DeserializationError in on_cancellation_job causes delayed_job worker to exit
richhollis opened this issue · 2 comments
Hello!
I've come across an issue where models that on_cancellation_job depends upon no longer exist, a DeserializationError is raised but in delayed_jobs_groups_plugin's cancel method this isn't handled, so the worker terminates and cannot then be restarted until the job group is deleted.
The same issue exists for on_completion_job.
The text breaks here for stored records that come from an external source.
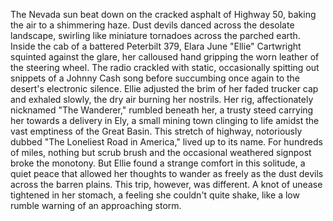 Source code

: The Nevada sun beat down on the cracked asphalt of Highway 50, baking the air to a shimmering haze.  Dust devils danced across the desolate landscape, swirling like miniature tornadoes across the parched earth.  Inside the cab of a battered Peterbilt 379,  Elara June "Ellie" Cartwright squinted against the glare, her calloused hand gripping the worn leather of the steering wheel. The radio crackled with static, occasionally spitting out snippets of a Johnny Cash song before succumbing once again to the desert's electronic silence.  Ellie adjusted the brim of her faded trucker cap and exhaled slowly, the dry air burning her nostrils.  Her rig, affectionately nicknamed "The Wanderer," rumbled beneath her, a trusty steed carrying her towards a delivery in Ely, a small mining town clinging to life amidst the vast emptiness of the Great Basin.  This stretch of highway, notoriously dubbed "The Loneliest Road in America," lived up to its name.  For hundreds of miles, nothing but scrub brush and the occasional weathered signpost broke the monotony. But Ellie found a strange comfort in this solitude, a quiet peace that allowed her thoughts to wander as freely as the dust devils across the barren plains.  This trip, however, was different.  A knot of unease tightened in her stomach, a feeling she couldn't quite shake, like a low rumble warning of an approaching storm.
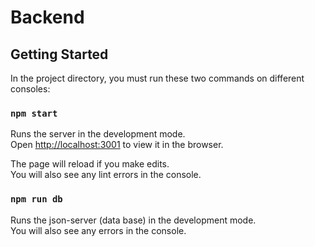 # Backend

## Getting Started

In the project directory, you must run these two commands on different consoles:

### `npm start`

Runs the server in the development mode.\
Open [http://localhost:3001](http://localhost:3001) to view it in the browser.

The page will reload if you make edits.\
You will also see any lint errors in the console.

### `npm run db`

Runs the json-server (data base) in the development mode.\
You will also see any errors in the console.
To solve this issue, I would propose something like this:
module Delayed
module JobGroups
class JobGroup < ActiveRecord::Base
def cancel
begin
Delayed::Job.enqueue(on_cancellation_job, on_cancellation_job_options || {}) if on_cancellation_job
rescue Delayed::DeserializationError => error
say "Rescued DeserializationError for Delayed::JobGroups::JobGroup on_cancellation_job, ignoring so that job can be destroyed"
say error
say (error.backtrace * "\n")
end
destroy
end
private
def complete
begin
Delayed::Job.enqueue(on_completion_job, on_completion_job_options || {}) if on_completion_job
rescue Delayed::DeserializationError => error
say "Rescued DeserializationError for Delayed::JobGroups::JobGroup on_completion_job, ignoring so that job can be destroyed"
say error
say (error.backtrace * "\n")
end
destroy
end
def say(msg)
puts msg
Rails.logger.error msg
end
end
end
end
What are your thoughts on this? Can you see any issue in taking this approach? If the underlying models have been deleted then the completion routines are never going to fire. DJ won't retry a job with DeserializationError but gracefully fails.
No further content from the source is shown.